Funzione dello sperimentalismo nella poetica pascoliana (una conferenza riproposta in nuce) di Roberto Vittorio Di Pietro

Funzione dello sperimentalismo nella poetica pascoliana di Roberto Vittorio Di Pietro 
( una conferenza riproposta in nuce )

In poesia, la scrittura sperimentale può ritenersi riconducibile a tre categorie di massima:
l. sperimentalismo di un primo tipo: interventi innovativi rivolti alla struttura del testo (modalità di versificazione più duttili rispetto agli istituti metrici della tradizione);
2. sperimentalismo di un secondo tipo: innovazione degli strumenti linguistici (scelte lessicali inconsuete rispetto alle norme della lingua poetica tradizionale, commistione di generi, invenzione di stilemi personali sotto forma di costrutti sintattico-grammaticali caratterizzanti);
3. sperimentalismo di un terzo tipo: rinnovamento in profondità del discorso poetico in quanto veicolo di una determinata “ visione del mondo “. Su questa base di natura “filosofica”, in buona parte anche connessa alla temperie storico-sociale ai cui stimoli contingenti l’arte genuina non può né desidera sottrarsi, si sviluppano le cosiddette correnti letterarie; in questo ambito poeti diversi risultano più o meno convenzionalmente accomunabili, pur restando ben distinti nella loro individuale specificità — o nella loro singolare progettualità, si direbbe. (Benedetto Croce, con altre parole, amava sottolineare quest’ultimo aspetto.)

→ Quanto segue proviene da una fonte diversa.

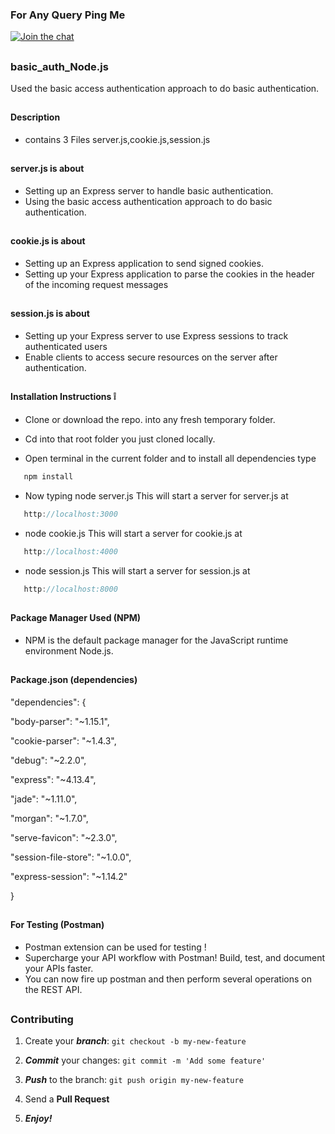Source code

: ### For Any Query Ping Me

[![Join the chat](https://img.shields.io/badge/gitter-join%20chat%20%E2%86%92-brightgreen.svg)](https://gitter.im/divyanshu001)

##

### basic_auth_Node.js
Used the basic access authentication approach to do basic authentication.

##

#### Description 

*  contains 3 Files server.js,cookie.js,session.js 

##

#### server.js is about  

*  Setting up an Express server to handle basic authentication.
*  Using the basic access authentication approach to do basic authentication.

##

#### cookie.js is about

*  Setting up an Express application to send signed cookies.
*  Setting up your Express application to parse the cookies in the header of the incoming request messages

##

#### session.js is about

* Setting up your Express server to use Express sessions to track authenticated users
* Enable clients to access secure resources on the server after authentication.

##

#### Installation Instructions :grey_exclamation:

* Clone or download the repo. into any fresh temporary folder.

* Cd into that root folder you just cloned locally.

* Open terminal in the current folder and to install all dependencies type 

```javascript
   npm install 
```

*  Now typing node server.js This will start a server for server.js at 

```javascript
   http://localhost:3000 
```

* node cookie.js This will start a server for cookie.js at 

```javascript
   http://localhost:4000 
```


* node session.js This will start a server for session.js at 

```javascript
   http://localhost:8000 
```
##

#### Package Manager Used (NPM)

* NPM is the default package manager for the JavaScript runtime environment Node.js.

##

#### Package.json (dependencies)

  "dependencies": {
  
  "body-parser": "~1.15.1",
  
  "cookie-parser": "~1.4.3",
  
  "debug": "~2.2.0",
  
  "express": "~4.13.4",
  
  "jade": "~1.11.0",
  
  "morgan": "~1.7.0",
  
  "serve-favicon": "~2.3.0",
  
  "session-file-store": "~1.0.0",
  
  "express-session": "~1.14.2"
  
  }

##

#### For Testing (Postman)

* Postman extension can be used for testing !
* Supercharge your API workflow with Postman! Build, test, and document your APIs faster.
* You can now fire up postman and then perform several operations on the REST API.

##


### Contributing

1. Create your **_branch_**: `git checkout -b my-new-feature`

2. **_Commit_** your changes: `git commit -m 'Add some feature'`

3. **_Push_** to the branch: `git push origin my-new-feature`

4. Send a **Pull Request**

5. **_Enjoy!_**

##


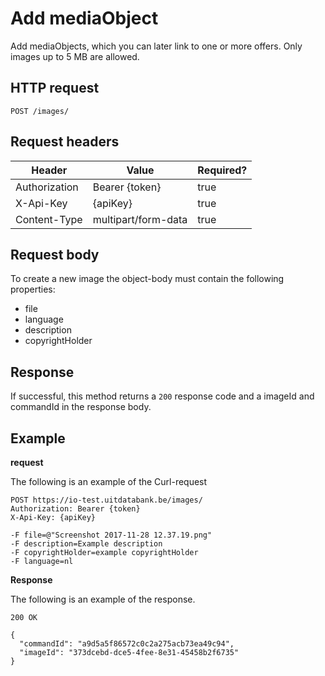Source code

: ---
---

# Add mediaObject

Add mediaObjects, which you can later link to one or more offers. Only images up to 5 MB are allowed. 

## HTTP request

```
POST /images/
```

## Request headers

| Header        | Value            | Required? |
| ------------- | ---------------- | --------- |
| Authorization | Bearer {token}   | true      |
| X-Api-Key     | {apiKey}         | true      |
| Content-Type  | multipart/form-data | true      |

## Request body

To create a new image the object-body must contain the following properties:
- file
- language
- description
- copyrightHolder

## Response

If successful, this method returns a `200` response code and a imageId and commandId in the response body.

## Example

**request**

The following is an example of the Curl-request

```
POST https://io-test.uitdatabank.be/images/
Authorization: Bearer {token}
X-Api-Key: {apiKey}

-F file=@"Screenshot 2017-11-28 12.37.19.png"
-F description=Example description
-F copyrightHolder=example copyrightHolder
-F language=nl
```

**Response**

The following is an example of the response.

```
200 OK

{
  "commandId": "a9d5a5f86572c0c2a275acb73ea49c94",
  "imageId": "373dcebd-dce5-4fee-8e31-45458b2f6735"
}
```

E’ evidente che i primi due tipi di innovazione riguardano la forma del testo poetico, i suoi connotati esteriori; anche se – occorrerebbe riflettere su questo dato di fatto – non vi è artista genuino e memorabile per il quale non siano stati, dopotutto, gli impulsi innovativi del terzo tipo ad influire decisivamente sugli orientamenti sperimentalistici a livello formale. Il Pascoli, poeta profondamente motivato da una propria filosofia esistenziale, appartiene senza dubbio alla categoria degli sperimentalisti del terzo tipo, indotti ad agire anche sugli altri due versanti della scrittura in funzione di un determinato pensiero-messaggio da affidarsi con potenziata incisività ai fantasiosi strumenti dell’arte.
L’uso pascoliano del vernacolo di Castelvecchio rispecchia alcuni elementi di quello che qui abbiamo chiamato sperimentalismo del secondo tipo. Nel contesto del mio ampio studio dedicato alla funzione del fonosimbolismo nella scrittura poetica, vengono citati sufficienti esempi significativi di varianti introdotte qua e là dal Pascoli nella struttura del verso inteso come unità metrico-ritmica. Tali modelli si trovano perlopiù analizzati sotto la voce anisosillabismo nella prima sezione di quel saggio, e ai medesimi mi limito a rimandarvi. In questa prospettiva, però, dopo avervi ricordato che l’anisosillabismo era in realtà fenomeno consueto nella poesia delle origini e che, come tale, potrebbe considerarsi semmai un recupero più che una vera e propria innovazione (ma quale artista non attinse al preesistente con propositi innovativi?), desidererei farvi osservare in che modo l’uso che ne fa il Pascoli costituisca un progresso verso la modernità rispetto allo sperimentalismo carducciano – già un passo preliminare, quello, di sicura rilevanza per il nostro.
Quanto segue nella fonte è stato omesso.